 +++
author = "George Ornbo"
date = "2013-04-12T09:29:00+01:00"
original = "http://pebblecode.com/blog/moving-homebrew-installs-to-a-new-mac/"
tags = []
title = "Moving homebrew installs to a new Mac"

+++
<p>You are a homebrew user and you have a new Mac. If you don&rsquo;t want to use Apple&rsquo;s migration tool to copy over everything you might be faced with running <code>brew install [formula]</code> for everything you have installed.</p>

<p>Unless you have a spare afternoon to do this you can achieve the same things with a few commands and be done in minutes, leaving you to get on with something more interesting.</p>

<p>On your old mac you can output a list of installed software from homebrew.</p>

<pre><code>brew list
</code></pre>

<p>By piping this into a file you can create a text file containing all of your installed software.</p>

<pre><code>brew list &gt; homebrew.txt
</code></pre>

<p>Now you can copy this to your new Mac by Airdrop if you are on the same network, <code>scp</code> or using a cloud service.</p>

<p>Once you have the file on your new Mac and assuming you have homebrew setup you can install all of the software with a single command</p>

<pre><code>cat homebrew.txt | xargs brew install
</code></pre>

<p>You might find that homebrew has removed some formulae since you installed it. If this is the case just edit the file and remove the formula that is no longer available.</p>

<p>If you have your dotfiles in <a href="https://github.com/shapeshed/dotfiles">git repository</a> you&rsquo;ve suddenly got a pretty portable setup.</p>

○ ○ ○ ○ ○

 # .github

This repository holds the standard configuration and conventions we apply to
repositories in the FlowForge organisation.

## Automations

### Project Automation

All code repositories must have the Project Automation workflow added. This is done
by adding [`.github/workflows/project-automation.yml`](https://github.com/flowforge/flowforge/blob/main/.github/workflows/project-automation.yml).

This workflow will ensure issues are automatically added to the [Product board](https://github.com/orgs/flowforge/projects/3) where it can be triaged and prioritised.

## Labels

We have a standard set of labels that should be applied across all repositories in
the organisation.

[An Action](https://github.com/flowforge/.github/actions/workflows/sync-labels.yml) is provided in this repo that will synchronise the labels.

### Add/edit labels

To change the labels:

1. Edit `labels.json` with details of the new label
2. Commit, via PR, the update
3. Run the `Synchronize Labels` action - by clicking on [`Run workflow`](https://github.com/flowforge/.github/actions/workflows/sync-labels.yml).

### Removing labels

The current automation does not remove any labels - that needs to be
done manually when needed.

○ ○ ○ ○ ○

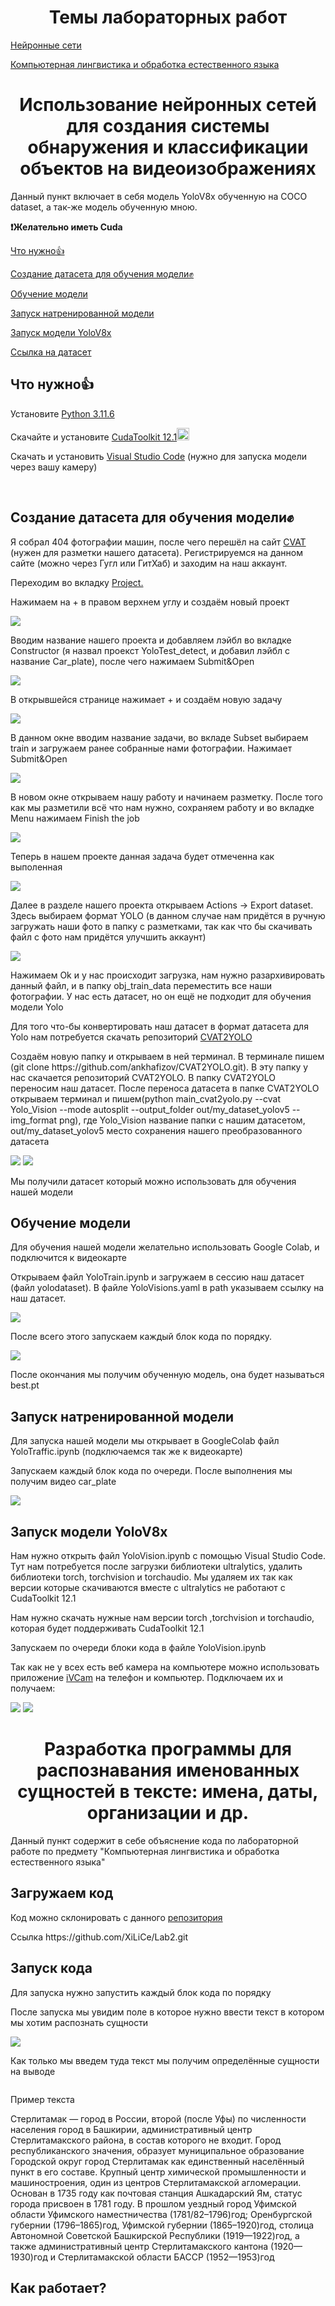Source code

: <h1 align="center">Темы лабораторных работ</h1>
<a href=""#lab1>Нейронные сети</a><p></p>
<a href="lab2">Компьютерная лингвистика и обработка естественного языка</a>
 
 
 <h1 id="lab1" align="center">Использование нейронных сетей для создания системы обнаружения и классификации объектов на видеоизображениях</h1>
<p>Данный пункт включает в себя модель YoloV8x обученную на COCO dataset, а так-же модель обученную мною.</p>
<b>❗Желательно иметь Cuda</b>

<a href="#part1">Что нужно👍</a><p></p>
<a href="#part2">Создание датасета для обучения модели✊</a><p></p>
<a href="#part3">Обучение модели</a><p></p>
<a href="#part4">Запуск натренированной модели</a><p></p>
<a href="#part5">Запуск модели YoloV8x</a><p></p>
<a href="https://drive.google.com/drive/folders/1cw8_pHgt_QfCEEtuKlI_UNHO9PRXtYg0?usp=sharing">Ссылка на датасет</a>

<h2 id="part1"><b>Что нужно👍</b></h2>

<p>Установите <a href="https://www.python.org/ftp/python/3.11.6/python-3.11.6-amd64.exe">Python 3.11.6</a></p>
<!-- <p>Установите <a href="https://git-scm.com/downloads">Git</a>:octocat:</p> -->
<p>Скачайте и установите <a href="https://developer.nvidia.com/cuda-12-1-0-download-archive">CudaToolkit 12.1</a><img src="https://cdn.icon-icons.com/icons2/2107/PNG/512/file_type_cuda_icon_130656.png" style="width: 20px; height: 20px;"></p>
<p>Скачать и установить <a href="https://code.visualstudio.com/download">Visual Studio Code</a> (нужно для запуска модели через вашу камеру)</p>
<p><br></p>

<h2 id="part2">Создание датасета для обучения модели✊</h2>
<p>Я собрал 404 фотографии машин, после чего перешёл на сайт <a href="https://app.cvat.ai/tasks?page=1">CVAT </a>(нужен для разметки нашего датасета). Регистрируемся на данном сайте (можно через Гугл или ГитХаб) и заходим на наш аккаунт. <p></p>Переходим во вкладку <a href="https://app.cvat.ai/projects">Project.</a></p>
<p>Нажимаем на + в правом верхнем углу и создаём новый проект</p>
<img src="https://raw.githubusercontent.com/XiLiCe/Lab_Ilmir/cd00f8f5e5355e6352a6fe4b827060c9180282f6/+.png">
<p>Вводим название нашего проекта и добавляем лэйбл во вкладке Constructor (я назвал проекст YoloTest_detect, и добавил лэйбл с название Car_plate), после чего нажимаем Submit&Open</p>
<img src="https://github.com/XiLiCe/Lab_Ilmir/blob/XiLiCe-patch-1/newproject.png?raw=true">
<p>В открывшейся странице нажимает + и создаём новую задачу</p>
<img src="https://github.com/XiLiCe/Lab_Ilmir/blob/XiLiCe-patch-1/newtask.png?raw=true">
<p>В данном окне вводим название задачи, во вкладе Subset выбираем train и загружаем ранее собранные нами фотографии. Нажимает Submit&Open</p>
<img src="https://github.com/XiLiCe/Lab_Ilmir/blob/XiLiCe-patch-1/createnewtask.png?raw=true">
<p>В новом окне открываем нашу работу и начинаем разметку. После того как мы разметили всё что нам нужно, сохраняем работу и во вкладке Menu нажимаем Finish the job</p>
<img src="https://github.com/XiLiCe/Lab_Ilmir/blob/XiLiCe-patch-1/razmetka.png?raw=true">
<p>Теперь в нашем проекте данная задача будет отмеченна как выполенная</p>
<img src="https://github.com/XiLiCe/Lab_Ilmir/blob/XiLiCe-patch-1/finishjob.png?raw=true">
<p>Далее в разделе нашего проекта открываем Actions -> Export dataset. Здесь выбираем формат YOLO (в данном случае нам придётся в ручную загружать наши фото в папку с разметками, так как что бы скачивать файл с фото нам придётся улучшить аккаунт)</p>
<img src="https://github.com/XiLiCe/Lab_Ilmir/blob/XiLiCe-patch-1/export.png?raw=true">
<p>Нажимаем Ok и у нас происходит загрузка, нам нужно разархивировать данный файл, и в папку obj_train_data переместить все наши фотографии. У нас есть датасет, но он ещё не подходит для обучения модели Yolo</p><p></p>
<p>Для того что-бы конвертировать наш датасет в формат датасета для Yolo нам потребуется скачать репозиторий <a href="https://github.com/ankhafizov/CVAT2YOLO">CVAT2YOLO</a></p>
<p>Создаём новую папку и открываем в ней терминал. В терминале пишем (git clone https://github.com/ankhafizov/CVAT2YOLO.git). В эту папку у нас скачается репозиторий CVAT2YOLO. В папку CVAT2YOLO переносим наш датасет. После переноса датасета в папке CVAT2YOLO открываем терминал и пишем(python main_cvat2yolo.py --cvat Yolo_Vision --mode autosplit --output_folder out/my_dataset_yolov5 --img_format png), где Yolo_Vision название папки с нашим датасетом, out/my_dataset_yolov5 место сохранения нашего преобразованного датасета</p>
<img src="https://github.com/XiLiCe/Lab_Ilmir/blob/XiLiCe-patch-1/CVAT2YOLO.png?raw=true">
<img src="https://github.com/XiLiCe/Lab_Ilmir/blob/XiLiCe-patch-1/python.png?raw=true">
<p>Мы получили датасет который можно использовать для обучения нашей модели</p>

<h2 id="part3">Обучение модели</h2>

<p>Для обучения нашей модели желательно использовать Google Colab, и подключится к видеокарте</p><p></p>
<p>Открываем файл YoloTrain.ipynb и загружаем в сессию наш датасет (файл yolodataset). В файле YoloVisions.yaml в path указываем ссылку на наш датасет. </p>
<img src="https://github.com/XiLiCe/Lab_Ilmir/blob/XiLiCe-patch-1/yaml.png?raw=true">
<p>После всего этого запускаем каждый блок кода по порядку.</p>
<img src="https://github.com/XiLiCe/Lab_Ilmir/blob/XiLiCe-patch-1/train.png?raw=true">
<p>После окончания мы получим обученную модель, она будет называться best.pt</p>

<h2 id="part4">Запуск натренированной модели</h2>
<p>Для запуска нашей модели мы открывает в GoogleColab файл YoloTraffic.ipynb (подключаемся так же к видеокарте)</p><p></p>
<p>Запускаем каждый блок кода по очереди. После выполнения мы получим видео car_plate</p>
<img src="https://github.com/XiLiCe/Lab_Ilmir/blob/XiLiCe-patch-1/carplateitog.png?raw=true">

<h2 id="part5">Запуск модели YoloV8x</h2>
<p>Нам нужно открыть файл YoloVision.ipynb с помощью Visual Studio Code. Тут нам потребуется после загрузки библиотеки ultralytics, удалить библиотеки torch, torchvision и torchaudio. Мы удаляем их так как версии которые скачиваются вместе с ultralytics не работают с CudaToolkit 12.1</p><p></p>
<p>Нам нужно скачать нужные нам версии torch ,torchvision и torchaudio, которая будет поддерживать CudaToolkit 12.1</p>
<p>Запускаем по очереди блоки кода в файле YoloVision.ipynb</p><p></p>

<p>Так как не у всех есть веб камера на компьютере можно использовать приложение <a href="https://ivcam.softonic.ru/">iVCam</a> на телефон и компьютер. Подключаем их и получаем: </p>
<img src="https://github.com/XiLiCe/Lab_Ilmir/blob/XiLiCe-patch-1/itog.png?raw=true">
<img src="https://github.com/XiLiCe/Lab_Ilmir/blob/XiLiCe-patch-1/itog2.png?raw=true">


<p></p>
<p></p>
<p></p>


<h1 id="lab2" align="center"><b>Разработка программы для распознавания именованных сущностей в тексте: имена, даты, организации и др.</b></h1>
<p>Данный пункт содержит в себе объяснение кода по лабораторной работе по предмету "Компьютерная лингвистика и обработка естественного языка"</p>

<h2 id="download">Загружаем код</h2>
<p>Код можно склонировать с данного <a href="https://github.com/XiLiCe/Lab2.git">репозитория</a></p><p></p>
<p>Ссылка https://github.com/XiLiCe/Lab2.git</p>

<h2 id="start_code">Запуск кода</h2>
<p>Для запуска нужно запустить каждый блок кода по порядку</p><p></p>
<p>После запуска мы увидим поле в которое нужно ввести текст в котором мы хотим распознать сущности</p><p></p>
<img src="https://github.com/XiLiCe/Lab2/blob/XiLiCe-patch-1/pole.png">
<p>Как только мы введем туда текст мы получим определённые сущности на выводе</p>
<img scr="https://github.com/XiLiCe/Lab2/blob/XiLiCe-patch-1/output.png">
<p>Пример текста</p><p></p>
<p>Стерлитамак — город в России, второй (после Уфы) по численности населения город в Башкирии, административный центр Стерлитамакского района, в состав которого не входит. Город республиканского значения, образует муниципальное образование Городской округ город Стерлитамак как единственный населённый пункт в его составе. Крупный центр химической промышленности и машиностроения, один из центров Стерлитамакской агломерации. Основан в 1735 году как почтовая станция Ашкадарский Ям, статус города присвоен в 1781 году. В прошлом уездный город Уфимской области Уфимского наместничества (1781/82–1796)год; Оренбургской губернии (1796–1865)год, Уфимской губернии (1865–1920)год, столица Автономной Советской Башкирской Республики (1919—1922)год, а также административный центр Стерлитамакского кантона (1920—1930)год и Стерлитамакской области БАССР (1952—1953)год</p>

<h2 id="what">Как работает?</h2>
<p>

○ ○ ○ ○ ○

(About this exercise)
Reproduce exactly the lines above from the line with "<p>Once you have" to the line with "<p>If you have", including both, and add nothing.

(Worked solution)
<p>Once you have the file on your new Mac and assuming you have homebrew setup you can install all of the software with a single command</p>

<pre><code>cat homebrew.txt | xargs brew install
</code></pre>

<p>You might find that homebrew has removed some formulae since you installed it. If this is the case just edit the file and remove the formula that is no longer available.</p>

<p>If you have your dotfiles in <a href="https://github.com/shapeshed/dotfiles">git repository</a> you&rsquo;ve suddenly got a pretty portable setup.</p>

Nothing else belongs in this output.